Saturday, October 6, 2012

When food came from The Jungle

Yum!
Perhaps we take for granted where our food comes from. We walk into our nice, clean supermarkets, stroll down the aisles with our shiny carts, pluck colorful, carefully packaged goods from the shelves, and plop them onto a moving belt where we hand over our money and trot along on our merry way home without a second thought.

Where does your food come from? Yes, a supermarket. But where did the supermarket get your food? You don't know? You don't care? In this day and age, we don't need to worry very much about where our food came from - with so many regulations and rules, there's not much cause for concern. 

Back in the day though, in the early 1900s there was cause for concern. Like people nowadays, people back then didn't think much about where their food came from but there were no regulations - and that was scary. People had no idea what they were eating until one man came along and changed everything.

That man, was Upton Sinclair.

THANK GOD FOR THIS GUY
Let me cut to the chase now. The food industry - mainly the meat industry was disgusting. Why? Because money > health. Those in charge of the meat industry were not concerned with the conditions of their factories or what went into their products, only that their products went out and were bought by everyday, naive Americans.

Well, one day a man named Upton Sinclair went to check out one of these factories and decided to write a novel about what he saw.

The novel, The Jungle, revealed to Americans that the nice pretty packages their meat came in was just a facade.

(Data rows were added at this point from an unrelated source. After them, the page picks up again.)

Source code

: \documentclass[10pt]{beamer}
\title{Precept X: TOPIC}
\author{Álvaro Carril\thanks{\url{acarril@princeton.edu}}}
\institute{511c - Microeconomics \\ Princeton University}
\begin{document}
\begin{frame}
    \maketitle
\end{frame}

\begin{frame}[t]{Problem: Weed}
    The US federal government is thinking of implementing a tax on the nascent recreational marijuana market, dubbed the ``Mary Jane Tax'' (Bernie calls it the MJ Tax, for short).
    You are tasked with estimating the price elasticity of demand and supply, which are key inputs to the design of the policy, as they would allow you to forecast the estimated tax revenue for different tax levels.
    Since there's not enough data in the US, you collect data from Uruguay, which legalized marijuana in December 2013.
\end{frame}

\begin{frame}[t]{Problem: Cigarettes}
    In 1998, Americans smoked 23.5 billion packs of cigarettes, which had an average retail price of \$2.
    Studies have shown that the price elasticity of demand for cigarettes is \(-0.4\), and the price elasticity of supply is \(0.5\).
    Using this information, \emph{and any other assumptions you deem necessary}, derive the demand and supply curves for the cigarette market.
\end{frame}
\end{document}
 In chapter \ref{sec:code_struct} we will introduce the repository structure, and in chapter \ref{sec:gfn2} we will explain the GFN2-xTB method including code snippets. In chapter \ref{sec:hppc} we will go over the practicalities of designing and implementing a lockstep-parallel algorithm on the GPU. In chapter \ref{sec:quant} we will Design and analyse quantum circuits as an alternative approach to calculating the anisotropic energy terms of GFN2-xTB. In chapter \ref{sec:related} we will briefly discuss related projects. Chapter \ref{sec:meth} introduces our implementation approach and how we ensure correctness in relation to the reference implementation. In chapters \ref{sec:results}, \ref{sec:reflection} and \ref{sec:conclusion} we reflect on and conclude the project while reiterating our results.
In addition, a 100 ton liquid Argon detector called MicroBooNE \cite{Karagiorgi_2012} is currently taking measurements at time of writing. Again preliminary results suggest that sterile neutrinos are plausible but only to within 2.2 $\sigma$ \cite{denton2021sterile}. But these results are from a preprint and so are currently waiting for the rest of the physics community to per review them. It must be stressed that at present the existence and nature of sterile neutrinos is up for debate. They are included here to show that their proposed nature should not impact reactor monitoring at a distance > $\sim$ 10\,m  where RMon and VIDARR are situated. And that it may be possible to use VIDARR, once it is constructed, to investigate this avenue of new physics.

Also, that what was in those packages probably contained more than just pork or beef. They probably also contained rats, rat droppings, dirt, bugs, and maybe an actual worker thrown in for good measure.

I'll have the human sandwich, hold the rat poison please.
Needless to say, the public were shocked with what they read. Even the president at the time, Theodore Roosevelt, had trouble believing such things were true, so he sent an investigator to a factory only to find the same unsanitary conditions - meat in piles with rats running over them, meat being picked up off the filthy floor to be thrown in a grinder, and more mouth-watering ways of making food!

In response to these findings, Congress passed the Meat Inspection Act and the Pure Food and Drug Act which set regulations on the food industry, implemented inspections, and cleaned up factory conditions.

 The Meat Packing Industry was no longer a Jungle and the Food and Drug Act ended up controlling other products in the food industry, such as eventually removing cocaine (yes, cocaine) from Coca Cola. 

I think it is safe to say that Sinclair was a very important man in American history and we should be very grateful that he found and exposed the horrors of meat factories and as he once said "I aimed at the public's heart" (the original intent of the book was to describe the working conditions for immigrants) "and hit its stomach".